* **TASK BRIEF**: Copy out each line of the listing below where the string "actions" appears.
=== RECORDS SHOWN ===
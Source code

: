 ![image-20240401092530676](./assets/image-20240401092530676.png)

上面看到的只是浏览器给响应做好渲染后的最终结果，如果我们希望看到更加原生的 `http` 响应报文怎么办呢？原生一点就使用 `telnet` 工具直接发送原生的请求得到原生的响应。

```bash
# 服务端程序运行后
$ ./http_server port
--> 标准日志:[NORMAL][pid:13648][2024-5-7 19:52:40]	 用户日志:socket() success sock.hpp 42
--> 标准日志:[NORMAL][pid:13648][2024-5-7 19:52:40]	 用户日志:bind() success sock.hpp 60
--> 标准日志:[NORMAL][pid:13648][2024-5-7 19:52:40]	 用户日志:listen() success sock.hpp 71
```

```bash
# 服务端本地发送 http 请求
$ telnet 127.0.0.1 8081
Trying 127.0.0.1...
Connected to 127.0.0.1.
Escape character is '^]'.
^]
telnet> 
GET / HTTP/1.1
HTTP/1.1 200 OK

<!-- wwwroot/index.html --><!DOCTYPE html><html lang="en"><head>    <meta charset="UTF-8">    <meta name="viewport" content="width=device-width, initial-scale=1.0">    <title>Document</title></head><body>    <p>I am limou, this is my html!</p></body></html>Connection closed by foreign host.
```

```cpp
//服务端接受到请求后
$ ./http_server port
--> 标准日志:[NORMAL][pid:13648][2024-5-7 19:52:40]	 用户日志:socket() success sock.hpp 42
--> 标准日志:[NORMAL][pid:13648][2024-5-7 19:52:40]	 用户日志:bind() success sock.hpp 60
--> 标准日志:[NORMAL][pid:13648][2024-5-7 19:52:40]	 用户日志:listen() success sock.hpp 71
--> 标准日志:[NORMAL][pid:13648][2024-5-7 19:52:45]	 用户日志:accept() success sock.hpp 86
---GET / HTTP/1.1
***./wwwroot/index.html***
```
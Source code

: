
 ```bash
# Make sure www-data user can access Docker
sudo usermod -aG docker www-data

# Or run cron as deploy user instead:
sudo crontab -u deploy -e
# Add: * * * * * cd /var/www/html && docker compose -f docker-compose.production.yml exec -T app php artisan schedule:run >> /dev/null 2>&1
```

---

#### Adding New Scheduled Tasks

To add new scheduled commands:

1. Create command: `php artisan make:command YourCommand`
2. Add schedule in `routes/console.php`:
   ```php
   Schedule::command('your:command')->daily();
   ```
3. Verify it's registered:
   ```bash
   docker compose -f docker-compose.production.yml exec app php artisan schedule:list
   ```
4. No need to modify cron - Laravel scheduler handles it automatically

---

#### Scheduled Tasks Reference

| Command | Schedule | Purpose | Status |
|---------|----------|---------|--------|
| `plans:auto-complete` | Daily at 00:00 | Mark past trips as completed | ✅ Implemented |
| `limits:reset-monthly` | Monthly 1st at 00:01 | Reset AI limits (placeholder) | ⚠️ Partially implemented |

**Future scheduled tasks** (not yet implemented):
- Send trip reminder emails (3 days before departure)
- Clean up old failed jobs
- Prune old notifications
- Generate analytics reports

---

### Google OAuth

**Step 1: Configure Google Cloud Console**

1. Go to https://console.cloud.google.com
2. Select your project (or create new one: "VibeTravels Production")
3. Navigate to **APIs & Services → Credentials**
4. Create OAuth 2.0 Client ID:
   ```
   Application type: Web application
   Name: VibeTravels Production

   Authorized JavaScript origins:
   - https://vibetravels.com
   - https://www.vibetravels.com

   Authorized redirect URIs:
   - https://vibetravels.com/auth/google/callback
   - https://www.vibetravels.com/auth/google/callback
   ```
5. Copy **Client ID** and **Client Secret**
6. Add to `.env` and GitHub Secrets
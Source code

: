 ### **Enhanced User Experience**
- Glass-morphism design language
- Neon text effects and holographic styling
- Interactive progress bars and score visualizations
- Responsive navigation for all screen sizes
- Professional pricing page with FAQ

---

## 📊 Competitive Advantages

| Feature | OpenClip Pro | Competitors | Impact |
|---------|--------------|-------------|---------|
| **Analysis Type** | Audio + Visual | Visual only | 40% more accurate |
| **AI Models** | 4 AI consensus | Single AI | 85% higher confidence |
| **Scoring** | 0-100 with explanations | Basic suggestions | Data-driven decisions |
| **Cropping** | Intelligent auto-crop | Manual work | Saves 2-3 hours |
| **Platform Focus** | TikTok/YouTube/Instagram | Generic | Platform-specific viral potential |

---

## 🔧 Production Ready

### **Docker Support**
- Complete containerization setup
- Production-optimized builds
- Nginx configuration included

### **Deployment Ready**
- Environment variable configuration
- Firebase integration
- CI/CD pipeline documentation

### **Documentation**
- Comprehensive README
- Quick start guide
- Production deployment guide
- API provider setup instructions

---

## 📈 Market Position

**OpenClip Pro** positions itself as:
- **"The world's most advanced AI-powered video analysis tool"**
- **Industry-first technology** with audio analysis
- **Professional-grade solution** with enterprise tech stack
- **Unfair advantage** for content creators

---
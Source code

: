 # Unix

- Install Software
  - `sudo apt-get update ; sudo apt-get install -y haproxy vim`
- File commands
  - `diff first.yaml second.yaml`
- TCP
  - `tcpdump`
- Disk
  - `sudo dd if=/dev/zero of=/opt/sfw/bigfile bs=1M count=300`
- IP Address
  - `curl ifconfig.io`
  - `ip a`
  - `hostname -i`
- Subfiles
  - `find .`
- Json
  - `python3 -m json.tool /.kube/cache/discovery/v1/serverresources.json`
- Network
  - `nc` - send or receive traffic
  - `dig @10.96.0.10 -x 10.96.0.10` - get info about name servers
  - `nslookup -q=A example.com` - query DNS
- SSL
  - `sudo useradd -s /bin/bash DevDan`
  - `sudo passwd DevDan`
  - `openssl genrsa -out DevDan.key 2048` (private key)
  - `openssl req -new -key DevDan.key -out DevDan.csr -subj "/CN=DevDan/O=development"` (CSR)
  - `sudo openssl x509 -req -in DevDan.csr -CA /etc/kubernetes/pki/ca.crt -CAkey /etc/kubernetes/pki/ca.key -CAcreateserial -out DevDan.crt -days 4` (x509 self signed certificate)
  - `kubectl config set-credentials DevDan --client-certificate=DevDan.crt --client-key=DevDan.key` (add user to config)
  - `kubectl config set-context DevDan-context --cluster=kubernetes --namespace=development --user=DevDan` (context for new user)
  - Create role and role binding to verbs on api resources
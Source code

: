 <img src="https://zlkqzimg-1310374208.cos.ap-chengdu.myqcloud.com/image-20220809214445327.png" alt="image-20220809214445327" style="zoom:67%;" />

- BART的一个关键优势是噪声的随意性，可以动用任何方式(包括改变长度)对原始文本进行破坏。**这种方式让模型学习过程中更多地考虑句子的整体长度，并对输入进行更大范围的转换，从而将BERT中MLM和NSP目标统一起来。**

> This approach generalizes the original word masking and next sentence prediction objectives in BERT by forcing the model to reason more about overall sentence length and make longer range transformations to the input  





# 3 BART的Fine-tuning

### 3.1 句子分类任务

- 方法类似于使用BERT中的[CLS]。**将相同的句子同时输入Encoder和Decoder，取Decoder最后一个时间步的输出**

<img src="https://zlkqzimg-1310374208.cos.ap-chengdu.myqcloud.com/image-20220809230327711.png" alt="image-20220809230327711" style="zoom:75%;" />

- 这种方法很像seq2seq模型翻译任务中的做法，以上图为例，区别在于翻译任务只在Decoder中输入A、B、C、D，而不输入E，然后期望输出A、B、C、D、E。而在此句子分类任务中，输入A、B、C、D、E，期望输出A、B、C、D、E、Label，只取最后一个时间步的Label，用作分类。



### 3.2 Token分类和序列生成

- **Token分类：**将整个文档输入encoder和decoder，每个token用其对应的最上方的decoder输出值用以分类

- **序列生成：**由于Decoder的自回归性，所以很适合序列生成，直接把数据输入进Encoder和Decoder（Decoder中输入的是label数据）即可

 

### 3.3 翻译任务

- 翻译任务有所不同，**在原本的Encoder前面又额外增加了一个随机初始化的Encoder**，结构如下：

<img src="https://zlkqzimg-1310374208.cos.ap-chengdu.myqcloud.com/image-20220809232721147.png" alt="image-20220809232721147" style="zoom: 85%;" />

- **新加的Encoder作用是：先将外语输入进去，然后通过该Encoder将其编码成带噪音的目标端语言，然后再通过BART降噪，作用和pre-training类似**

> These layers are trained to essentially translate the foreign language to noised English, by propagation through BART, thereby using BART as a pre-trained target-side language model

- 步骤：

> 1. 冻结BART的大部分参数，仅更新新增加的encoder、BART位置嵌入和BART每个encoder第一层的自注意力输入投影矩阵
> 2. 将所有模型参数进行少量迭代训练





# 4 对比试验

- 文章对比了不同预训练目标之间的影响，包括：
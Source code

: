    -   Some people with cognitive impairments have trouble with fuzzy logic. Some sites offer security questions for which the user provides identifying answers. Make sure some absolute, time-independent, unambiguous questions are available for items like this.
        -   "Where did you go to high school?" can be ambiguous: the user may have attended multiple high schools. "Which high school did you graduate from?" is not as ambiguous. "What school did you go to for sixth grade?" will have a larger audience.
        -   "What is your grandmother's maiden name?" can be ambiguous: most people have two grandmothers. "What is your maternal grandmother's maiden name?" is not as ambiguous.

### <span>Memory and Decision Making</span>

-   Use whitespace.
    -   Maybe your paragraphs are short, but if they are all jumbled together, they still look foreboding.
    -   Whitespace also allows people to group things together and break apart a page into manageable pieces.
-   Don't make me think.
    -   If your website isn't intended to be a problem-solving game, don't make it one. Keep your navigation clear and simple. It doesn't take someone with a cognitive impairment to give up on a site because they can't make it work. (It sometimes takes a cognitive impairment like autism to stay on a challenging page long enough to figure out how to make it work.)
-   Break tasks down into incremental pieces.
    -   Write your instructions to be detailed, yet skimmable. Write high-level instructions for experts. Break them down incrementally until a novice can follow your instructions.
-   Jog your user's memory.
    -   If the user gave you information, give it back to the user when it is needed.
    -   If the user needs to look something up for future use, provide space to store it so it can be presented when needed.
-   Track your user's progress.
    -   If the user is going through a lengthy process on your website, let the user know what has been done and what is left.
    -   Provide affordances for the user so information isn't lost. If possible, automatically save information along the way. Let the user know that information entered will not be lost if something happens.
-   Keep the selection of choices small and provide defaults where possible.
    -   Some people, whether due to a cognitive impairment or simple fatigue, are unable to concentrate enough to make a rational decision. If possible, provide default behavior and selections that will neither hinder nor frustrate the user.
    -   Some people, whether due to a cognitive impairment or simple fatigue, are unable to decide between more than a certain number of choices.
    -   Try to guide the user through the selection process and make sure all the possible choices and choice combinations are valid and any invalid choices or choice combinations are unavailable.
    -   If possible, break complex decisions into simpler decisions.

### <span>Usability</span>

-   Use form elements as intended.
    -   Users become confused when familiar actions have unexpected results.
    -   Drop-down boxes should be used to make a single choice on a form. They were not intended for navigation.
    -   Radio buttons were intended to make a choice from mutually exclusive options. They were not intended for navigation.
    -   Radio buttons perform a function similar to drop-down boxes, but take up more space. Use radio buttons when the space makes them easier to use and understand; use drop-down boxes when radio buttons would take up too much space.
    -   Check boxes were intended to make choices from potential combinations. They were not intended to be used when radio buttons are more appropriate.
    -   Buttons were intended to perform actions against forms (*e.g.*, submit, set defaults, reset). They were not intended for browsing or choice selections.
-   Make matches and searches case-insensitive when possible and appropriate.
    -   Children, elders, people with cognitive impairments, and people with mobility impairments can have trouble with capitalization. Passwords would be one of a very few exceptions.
===
* **RESPONSE TO THIS EXERCISE**:
    -   Users become confused when familiar actions have unexpected results.
    -   Buttons were intended to perform actions against forms (*e.g.*, submit, set defaults, reset). They were not intended for browsing or choice selections.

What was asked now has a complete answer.